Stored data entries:
● ● ● ● ● ● ●

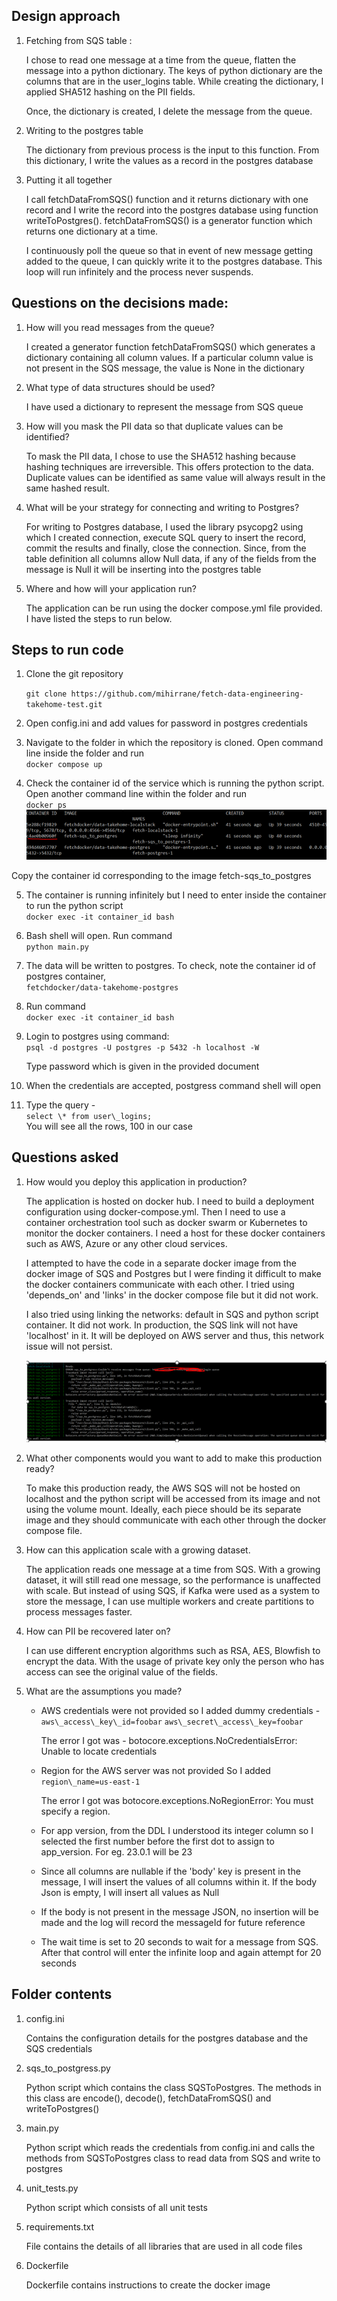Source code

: ## Design approach

1. Fetching from SQS table :

	I chose to read one message at a time from the queue, flatten the message into a python dictionary. The keys of python dictionary are the columns that are in the user\_logins table. While creating the dictionary, I applied SHA512 hashing on the PII fields.

	Once, the dictionary is created, I delete the message from the queue.

2. Writing to the postgres table

	The dictionary from previous process is the input to this function. From this dictionary, I write the values as a record in the postgres database

3. Putting it all together

	I call fetchDataFromSQS() function and it returns dictionary with one record and I write the record into the postgres database using function writeToPostgres(). fetchDataFromSQS() is a generator function which returns one dictionary at a time.

	I continuously poll the queue so that in event of new message getting added to the queue, I can quickly write it to the postgres database. This loop will run infinitely and the process never suspends.

## Questions on the decisions made:

1. How will you read messages from the queue?

	I created a generator function fetchDataFromSQS() which generates a dictionary containing all column values. If a particular column value is not present in the SQS message, the value is None in the dictionary

2. What type of data structures should be used?

	I have used a dictionary to represent the message from SQS queue

3. How will you mask the PII data so that duplicate values can be identified?
 	
 	To mask the PII data, I chose to use the SHA512 hashing because hashing techniques are irreversible. This offers protection to the data. Duplicate values can be identified as same value will always result in the same hashed result.

4. What will be your strategy for connecting and writing to Postgres?

	For writing to Postgres database, I used the library psycopg2 using which I created connection, execute SQL query to insert the record, commit the results and finally, close the connection. Since, from the table definition all columns allow Null data, if any of the fields from the message is Null it will be inserting into the postgres table

5. Where and how will your application run?

	The application can be run using the docker compose.yml file provided. I have listed the steps to run below.

## Steps to run code

1. Clone the git repository
 	
 	`git clone https://github.com/mihirrane/fetch-data-engineering-takehome-test.git`


2. Open config.ini and add values for password in postgres credentials

3. Navigate to the folder in which the repository is cloned. Open command line inside the folder and run<br>
 `docker compose up`

4. Check the container id of the service which is running the python script. Open another command line within the folder and run <br>
 `docker ps` <br>
![](https://github.com/mihirrane/fetch-data-engineering-takehome-test/blob/main/app/images/docker_ps.png)

 Copy the container id corresponding to the image fetch-sqs\_to\_postgres


5. The container is running infinitely but I need to enter inside the container to run the python script<br>
 `docker exec -it container_id bash`


6. Bash shell will open. Run command<br>
   `python main.py`


7. The data will be written to postgres. To check, note the container id of postgres container, <br>
   `fetchdocker/data-takehome-postgres`


8. Run command <br>
   `docker exec -it container_id bash`


9. Login to postgres using command:<br>
   `psql -d postgres -U postgres -p 5432 -h localhost -W`

   Type password which is given in the provided document


10. When the credentials are accepted, postgress command shell will open


11. Type the query -<br>
    `select \* from user\_logins;`<br>
 	You will see all the rows, 100 in our case

## Questions asked

1. How would you deploy this application in production?

	The application is hosted on docker hub. I need to build a deployment configuration using docker-compose.yml. Then I need to use a container orchestration tool such as docker swarm or Kubernetes to monitor the docker containers. I need a host for these docker containers such as AWS, Azure or any other cloud services.

	I attempted to have the code in a separate docker image from the docker image of SQS and Postgres but I were finding it difficult to make the docker containers communicate with each other. I tried using 'depends\_on' and 'links' in the docker compose file but it did not work.

	I also tried using linking the networks: default in SQS and python script container. It did not work. In production, the SQS link will not have 'localhost' in it. It will be deployed on AWS server and thus, this network issue will not persist.

	![](https://github.com/mihirrane/fetch-data-engineering-takehome-test/blob/main/app/images/queue_issue.png)

2. What other components would you want to add to make this production ready?

	To make this production ready, the AWS SQS will not be hosted on localhost and the python script will be accessed from its image and not using the volume mount. Ideally, each piece should be its separate image and they should communicate with each other through the docker compose file.

3. How can this application scale with a growing dataset.

	The application reads one message at a time from SQS. With a growing dataset, it will still read one message, so the performance is unaffected with scale. But instead of using SQS, if Kafka were used as a system to store the message, I can use multiple workers and create partitions to process messages faster.

4. How can PII be recovered later on?
 
 	I can use different encryption algorithms such as RSA, AES, Blowfish to encrypt the data. With the usage of private key only the person who has access can see the original value of the fields.

5. What are the assumptions you made?

	- AWS credentials were not provided so I added dummy credentials -
 	  `aws\_access\_key\_id=foobar`
	  `aws\_secret\_access\_key=foobar`

      The error I got was - botocore.exceptions.NoCredentialsError: Unable to locate credentials

	- Region for the AWS server was not provided
 		So I added `region\_name=us-east-1`

	  The error I got was botocore.exceptions.NoRegionError: You must specify a region.

	- For app version, from the DDL I understood its integer column so I selected the first number before the first dot to assign to app\_version. For eg. 23.0.1 will be 23

	- Since all columns are nullable if the 'body' key is present in the message, I will insert the values of all columns within it. If the body Json is empty, I will insert all values as Null
	
	- If the body is not present in the message JSON, no insertion will be made and the log will record the messageId for future reference
	
	- The wait time is set to 20 seconds to wait for a message from SQS. After that control will enter the infinite loop and again attempt for 20 seconds

## Folder contents

1. config.ini
   
   Contains the configuration details for the postgres database and the SQS credentials

2. sqs\_to\_postgress.py
   
   Python script which contains the class SQSToPostgres. The methods in this class are encode(), decode(), fetchDataFromSQS() and writeToPostgres()

3. main.py

   Python script which reads the credentials from config.ini and calls the methods from SQSToPostgres class to read data from SQS and write to postgres

4. unit\_tests.py

   Python script which consists of all unit tests

5. requirements.txt

   File contains the details of all libraries that are used in all code files

6. Dockerfile

   Dockerfile contains instructions to create the docker image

● ● ● ● ● ● ●

### Exercise brief
Here the output must be the lines above from the line with "The application reads" to the line with "- For app version, from", both included, duplicated word for word and nothing else.

### Expected answer
	The application reads one message at a time from SQS. With a growing dataset, it will still read one message, so the performance is unaffected with scale. But instead of using SQS, if Kafka were used as a system to store the message, I can use multiple workers and create partitions to process messages faster.

4. How can PII be recovered later on?
 
 	I can use different encryption algorithms such as RSA, AES, Blowfish to encrypt the data. With the usage of private key only the person who has access can see the original value of the fields.

5. What are the assumptions you made?

	- AWS credentials were not provided so I added dummy credentials -
 	  `aws\_access\_key\_id=foobar`
	  `aws\_secret\_access\_key=foobar`

      The error I got was - botocore.exceptions.NoCredentialsError: Unable to locate credentials

	- Region for the AWS server was not provided
 		So I added `region\_name=us-east-1`

	  The error I got was botocore.exceptions.NoRegionError: You must specify a region.

	- For app version, from the DDL I understood its integer column so I selected the first number before the first dot to assign to app\_version. For eg. 23.0.1 will be 23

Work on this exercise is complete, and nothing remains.